Biografía

Cuando retorné a Punch, asumí la producción ejecutiva de una telenovela que hizo historia por sus  características peculiares. El presupuesto para la serie no era teóricamente limitado, sino simplemente miserable. Se trataba de una novela de transición -muy corta- de apenas 90 capítulos, destinada a rellenar un espacio diario, en “prime time”, en espera que culminara la exitosa novela del canal enfrentado.

Punch atravesaba serias dificultades financieras, razón para que todos en el equipo juráramos –sin mucha convicción- votos de pobreza. Para no posar de tacaños, desarrollamos la fórmula perfecta: Toda idea salvadora se aprobaba “ipso facto”, siempre y cuando no costara un peso.
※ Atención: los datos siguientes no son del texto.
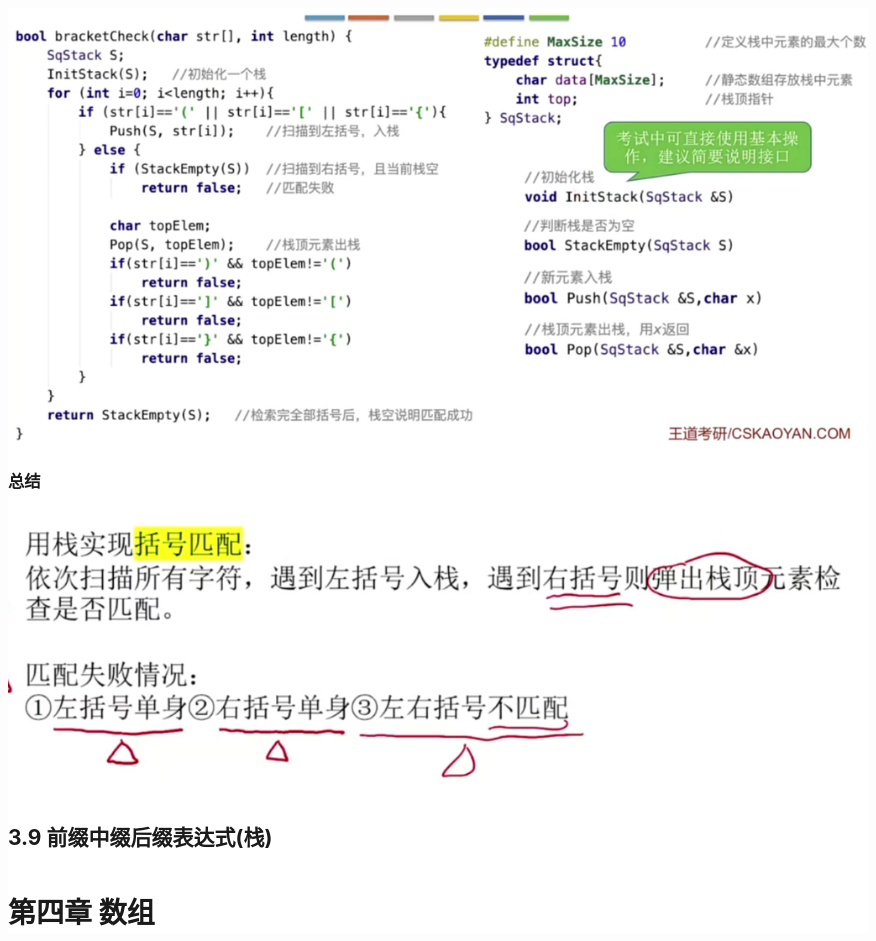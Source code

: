 ![image-20220909092712285](数据结构1.assets/image-20220909092712285.png)

### 总结

![image-20220909093000076](数据结构1.assets/image-20220909093000076.png)







## 3.9 前缀中缀后缀表达式(栈)





# 第四章 数组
Como el presupuesto era tan exiguo se tomó la determinación de adaptar la novela  “Manuela“, del escritor Eugenio Díaz Castro. Razones de peso ($) inclinaron la balanza hacia esa decisión: se trata de una novela histórica, poco exigente en locaciones y vestuario. Fue escrita en 1856 y, por lo tanto, no se pagaban derechos autorales.

Felipe González asumió la dirección. El escritor Fernando Soto Aparicio se encargó de la adaptación y los libretos. Y este servidor asumió la producción ejecutiva. A la hora de negociar el talento, el magro presupuesto no alcanzó a conmover a ninguna prima donna, pero se logró organizar un elenco de actores profesionales, que le pusieron a la obra, alma, vida y sombrero. En esas carreras se le ofreció el rol de “Manuela” a una joven actriz muy talentosa, Amparo Grisales que realizó ahí su primer papel protagónico.

Por esa vía de la necesidad, nos reinventamos a diario. La meta era sobrevivir los 90 capítulos, mientras se preparaba una novela de calibre respetable. La clave fue tocar puertas e improvisar. Me vi obligado a dar ejemplo de improvisación: yo, que para la música soy más sordo que una rodilla, compuse el tema de la novela, con la ayuda de los chicos de la tuna de la Universidad Central.  Gracias a mis contactos en el Ejército, revivimos la época de los esforzados viajes de los arrieros, cordillera arriba, con el despliegue de cientos de mulas y extras que nos facilitó la Escuela de Artillería. Revivimos emotivas batallas de la independencia gracias a los escuadrones montados que nos facilitó la Escuela de Caballería. Y contamos con innumerables extras que no eran otros que mis estudiantes de la universidad.